== Problem description ==
Starting at the line that holds "### Using HTML", copy every line exactly through the end of the data, and no others.

Stored data
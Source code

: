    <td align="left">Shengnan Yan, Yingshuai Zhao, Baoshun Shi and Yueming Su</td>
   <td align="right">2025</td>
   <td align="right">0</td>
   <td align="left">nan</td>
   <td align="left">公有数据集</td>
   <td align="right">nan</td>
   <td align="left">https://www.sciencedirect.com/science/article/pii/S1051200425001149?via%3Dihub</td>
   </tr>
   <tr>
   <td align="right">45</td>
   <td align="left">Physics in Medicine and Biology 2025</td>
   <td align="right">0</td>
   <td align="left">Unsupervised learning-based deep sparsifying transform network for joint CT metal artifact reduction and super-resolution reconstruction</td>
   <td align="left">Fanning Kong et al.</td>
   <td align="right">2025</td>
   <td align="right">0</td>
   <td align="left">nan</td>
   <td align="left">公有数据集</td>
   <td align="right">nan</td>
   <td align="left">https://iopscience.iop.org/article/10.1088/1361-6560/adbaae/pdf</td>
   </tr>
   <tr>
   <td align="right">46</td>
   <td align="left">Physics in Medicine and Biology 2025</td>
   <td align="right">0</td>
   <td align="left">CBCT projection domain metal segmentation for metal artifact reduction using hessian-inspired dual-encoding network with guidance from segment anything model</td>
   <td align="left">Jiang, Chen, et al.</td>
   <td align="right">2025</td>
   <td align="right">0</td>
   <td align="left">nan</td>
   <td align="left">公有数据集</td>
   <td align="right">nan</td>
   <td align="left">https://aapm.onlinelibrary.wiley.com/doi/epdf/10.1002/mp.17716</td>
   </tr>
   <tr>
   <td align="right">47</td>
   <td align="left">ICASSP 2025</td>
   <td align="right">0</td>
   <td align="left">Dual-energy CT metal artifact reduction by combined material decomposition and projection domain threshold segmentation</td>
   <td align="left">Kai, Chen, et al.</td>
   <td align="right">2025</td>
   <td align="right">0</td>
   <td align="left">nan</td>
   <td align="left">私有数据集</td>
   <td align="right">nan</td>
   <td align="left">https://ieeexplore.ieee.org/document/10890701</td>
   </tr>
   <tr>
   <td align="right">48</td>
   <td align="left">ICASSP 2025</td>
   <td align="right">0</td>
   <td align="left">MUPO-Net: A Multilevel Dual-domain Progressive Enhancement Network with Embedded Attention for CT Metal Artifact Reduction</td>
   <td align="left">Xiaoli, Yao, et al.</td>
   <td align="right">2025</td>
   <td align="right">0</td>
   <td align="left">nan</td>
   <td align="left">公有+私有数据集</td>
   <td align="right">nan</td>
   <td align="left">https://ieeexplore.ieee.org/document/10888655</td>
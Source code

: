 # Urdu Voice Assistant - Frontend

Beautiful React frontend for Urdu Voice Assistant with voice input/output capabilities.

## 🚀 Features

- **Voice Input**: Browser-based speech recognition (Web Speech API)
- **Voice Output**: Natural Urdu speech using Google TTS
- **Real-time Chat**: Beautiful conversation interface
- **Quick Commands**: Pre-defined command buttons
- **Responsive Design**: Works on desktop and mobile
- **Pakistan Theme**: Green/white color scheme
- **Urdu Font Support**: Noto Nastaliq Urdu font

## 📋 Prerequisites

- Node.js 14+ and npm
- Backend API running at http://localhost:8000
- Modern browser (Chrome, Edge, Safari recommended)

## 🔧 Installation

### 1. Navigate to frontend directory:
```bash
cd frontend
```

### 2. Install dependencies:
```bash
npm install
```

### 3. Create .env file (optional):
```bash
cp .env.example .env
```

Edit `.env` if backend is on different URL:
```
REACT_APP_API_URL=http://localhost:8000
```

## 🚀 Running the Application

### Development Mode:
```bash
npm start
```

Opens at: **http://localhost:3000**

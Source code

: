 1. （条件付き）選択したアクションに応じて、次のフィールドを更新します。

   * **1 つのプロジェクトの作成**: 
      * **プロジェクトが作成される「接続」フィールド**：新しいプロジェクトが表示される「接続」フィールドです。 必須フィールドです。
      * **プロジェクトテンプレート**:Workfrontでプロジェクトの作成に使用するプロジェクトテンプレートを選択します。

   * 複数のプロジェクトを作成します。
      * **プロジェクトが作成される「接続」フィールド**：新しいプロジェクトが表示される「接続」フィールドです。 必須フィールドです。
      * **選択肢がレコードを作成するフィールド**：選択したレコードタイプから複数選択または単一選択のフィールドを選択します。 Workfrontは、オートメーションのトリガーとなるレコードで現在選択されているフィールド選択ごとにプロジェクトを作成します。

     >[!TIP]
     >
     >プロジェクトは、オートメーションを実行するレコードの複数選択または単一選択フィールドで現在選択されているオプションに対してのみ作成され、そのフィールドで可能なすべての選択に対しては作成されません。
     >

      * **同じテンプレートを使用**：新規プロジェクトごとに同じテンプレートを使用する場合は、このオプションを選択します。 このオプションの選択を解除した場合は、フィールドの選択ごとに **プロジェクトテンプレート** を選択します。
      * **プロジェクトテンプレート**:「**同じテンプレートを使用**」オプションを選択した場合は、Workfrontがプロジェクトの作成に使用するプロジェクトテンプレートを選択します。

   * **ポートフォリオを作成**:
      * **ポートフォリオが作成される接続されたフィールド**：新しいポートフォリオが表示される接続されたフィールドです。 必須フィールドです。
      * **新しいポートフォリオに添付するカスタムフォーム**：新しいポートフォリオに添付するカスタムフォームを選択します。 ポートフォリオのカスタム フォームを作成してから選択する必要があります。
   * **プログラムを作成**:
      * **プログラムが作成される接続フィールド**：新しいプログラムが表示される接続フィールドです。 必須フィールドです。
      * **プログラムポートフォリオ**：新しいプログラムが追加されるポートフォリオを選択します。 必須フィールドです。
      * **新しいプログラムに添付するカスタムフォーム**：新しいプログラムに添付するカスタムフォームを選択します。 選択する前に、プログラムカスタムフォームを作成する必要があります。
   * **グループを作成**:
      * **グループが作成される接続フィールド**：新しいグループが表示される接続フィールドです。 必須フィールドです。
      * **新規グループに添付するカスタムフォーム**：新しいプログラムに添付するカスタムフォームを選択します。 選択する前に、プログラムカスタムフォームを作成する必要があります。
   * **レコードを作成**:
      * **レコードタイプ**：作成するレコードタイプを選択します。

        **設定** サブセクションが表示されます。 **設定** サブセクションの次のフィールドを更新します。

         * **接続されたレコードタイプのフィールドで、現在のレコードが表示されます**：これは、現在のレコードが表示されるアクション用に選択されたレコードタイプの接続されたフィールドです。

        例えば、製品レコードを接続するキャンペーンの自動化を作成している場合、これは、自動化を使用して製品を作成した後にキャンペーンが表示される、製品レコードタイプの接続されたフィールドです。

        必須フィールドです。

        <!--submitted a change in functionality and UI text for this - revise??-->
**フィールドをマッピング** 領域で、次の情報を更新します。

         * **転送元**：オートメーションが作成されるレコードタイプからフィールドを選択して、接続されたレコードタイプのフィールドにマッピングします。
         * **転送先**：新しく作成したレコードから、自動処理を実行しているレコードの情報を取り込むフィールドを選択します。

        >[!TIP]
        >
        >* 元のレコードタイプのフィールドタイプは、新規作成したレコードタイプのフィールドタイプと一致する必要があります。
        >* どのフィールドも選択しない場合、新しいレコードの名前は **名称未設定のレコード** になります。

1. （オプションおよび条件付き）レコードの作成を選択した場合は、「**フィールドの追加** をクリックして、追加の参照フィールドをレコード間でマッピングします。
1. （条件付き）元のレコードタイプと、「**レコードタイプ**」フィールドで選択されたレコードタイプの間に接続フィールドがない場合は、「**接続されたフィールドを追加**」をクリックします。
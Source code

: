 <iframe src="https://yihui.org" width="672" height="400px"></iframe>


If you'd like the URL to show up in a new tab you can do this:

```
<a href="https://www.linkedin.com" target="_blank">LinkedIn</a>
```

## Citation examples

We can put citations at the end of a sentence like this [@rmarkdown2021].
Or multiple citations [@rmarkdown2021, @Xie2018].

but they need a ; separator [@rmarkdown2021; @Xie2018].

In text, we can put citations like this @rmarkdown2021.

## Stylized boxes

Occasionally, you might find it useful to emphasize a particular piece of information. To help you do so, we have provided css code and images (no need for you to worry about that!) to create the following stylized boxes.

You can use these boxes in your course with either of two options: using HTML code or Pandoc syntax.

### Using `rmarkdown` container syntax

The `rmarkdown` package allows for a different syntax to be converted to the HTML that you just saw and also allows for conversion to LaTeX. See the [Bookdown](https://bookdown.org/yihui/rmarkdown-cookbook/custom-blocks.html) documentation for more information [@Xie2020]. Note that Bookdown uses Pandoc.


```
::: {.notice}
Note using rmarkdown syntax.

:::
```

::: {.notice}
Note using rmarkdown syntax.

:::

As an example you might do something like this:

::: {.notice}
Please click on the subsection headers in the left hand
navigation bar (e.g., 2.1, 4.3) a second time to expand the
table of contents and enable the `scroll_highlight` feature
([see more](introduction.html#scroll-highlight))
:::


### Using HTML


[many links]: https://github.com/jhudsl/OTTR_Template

== Your response ==
### Using HTML


[many links]: https://github.com/jhudsl/OTTR_Template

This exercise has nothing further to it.